The sentencing phase of the trial began on February 18. The defense argued that the "mitigating factors" such as Pardon’s abusive and dysfunctional upbringing outweighed the aggravating circumstances of the crime, with Dixon saying “you’re going to hear that this man from an abused, (sic) dysfunctional, chaotic childhood went from that dysfunction at sixteen and spent the rest of his life in prison.”
Prosecutors argued that the aggravating circumstances outweighed any mitigating factors
and that Pardon knew what he was doing when he attacked Anderson with O'Brien saying "he very well understood, the evidence shows, what he was doing. He was robbing, raping and hogtying Rachael Anderson on her birthday."
O'Brien also told the jury that "at age fifty-three, as he (Pardon) made those choices as he raped, burgled, hog-tied Rachael Anderson, whatever happened in his childhood deserves zero mitigation." Pardon's mother and sister, along with a psychologist and his former elementary school teacher testified for the defense.

On February 19, Pardon delivered a thirteen-minute unsworn statement to jurors, discussing his abusive childhood. He also spoke about his troubles after he left prison, saying "when I got out there (prison) nobody gave me nothing." He claimed that "the system" failed him, saying "the prison system failed me, social services failed me. Everybody," and told jurors that his abusive father and "the system" made him "who I am today." During his statement, he did not speak directly about Anderson’s murder or apologize for it, though he did say that he "made a lot of bad choices in my life. You can blame me for that."

Prosecutor Jennifer Rausch responded to Pardon's statement in closing arguments, citing Pardon's poor choices and criminal history and saying "at some point, it is not our fault, as he suggested. That is not your fault. This is not my fault. This is not the system's fault. This is his fault." O'Brien also responded to Pardon's statement, arguing in the state's rebuttal that it was all about him and how others caused him not to be responsible for his crimes. He also claimed that Pardon showed no remorse and criticized him for not apologizing.

On February 20, after deliberating for three and a half hours the jury deadlocked on whether to recommend the death penalty and recommended a life-without-parole sentence.

Sentencing occurred on March 16, 2020. Both of Anderson's parents gave victim impact statements, with her father calling Pardon "an animal who stalked and preyed on our beautiful daughter." Anderson's father also said in his statement: "Over the past few years I have watched him make demands and have temper tantrums as though he was owed something. During the trial, he complained how the system had failed him. If anyone should be complaining it is our family. The system definitely failed Rachael. The department of corrections system failed to keep him on a leash and let him walk free in society.

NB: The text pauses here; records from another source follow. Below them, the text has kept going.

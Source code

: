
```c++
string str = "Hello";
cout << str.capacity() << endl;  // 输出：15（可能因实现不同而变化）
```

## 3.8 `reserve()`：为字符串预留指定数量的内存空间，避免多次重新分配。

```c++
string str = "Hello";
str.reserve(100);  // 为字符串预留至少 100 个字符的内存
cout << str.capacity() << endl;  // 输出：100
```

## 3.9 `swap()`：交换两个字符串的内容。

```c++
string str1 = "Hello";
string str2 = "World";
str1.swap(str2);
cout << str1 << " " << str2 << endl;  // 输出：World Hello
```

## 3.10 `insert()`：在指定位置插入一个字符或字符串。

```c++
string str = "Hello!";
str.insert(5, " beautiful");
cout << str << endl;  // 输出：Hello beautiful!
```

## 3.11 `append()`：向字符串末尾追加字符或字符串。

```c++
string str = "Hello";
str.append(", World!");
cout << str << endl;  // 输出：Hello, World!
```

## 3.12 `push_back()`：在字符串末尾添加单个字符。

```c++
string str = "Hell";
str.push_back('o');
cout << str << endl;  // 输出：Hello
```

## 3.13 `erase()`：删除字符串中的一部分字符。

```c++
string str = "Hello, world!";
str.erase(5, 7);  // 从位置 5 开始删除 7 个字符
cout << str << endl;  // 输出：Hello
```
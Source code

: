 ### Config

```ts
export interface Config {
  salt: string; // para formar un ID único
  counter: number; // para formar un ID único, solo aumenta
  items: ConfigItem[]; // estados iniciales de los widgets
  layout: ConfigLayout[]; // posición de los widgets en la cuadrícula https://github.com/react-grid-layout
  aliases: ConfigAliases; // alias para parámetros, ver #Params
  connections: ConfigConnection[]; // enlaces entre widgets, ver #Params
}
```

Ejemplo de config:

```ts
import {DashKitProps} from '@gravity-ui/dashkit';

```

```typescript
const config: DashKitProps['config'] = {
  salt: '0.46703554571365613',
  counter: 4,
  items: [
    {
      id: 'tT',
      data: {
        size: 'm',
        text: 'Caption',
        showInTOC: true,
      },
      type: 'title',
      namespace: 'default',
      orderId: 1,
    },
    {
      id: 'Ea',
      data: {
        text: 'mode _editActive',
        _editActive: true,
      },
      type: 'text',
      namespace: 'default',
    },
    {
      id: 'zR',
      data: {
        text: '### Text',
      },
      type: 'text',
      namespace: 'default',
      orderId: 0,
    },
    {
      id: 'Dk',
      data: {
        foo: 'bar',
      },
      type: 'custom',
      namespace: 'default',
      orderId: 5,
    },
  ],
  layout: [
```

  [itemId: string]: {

The state highway patrol system failed to protect our daughter by giving him a slap on the wrist and a free ride home the day before he brutally murdered her." In Anderson's mother's impact statement, she told the court "it's frustrating to know the horrors of what was done in his early life and the families that were destroyed prior to ours" and said to Pardon "you stole my daughter's life. You will suffer for it in your new block walls and bars." She also stated "my daughter is Rachael Nicoletta Anderson. She is not case number 19CR00769." Additionally, Anderson's mother expressed disapproval of the fact that the money she made from working that she pays in taxes will support Pardon in prison.

Judge McIntosh sentenced Pardon to one life without parole sentence for aggravated murder and another life without parole sentence for rape.
Pardon was also given an additional sixty-three years in prison for aggravated burglary, kidnapping, and aggravated robbery charges and repeat violent offender specifications. The sentences are to be served consecutively.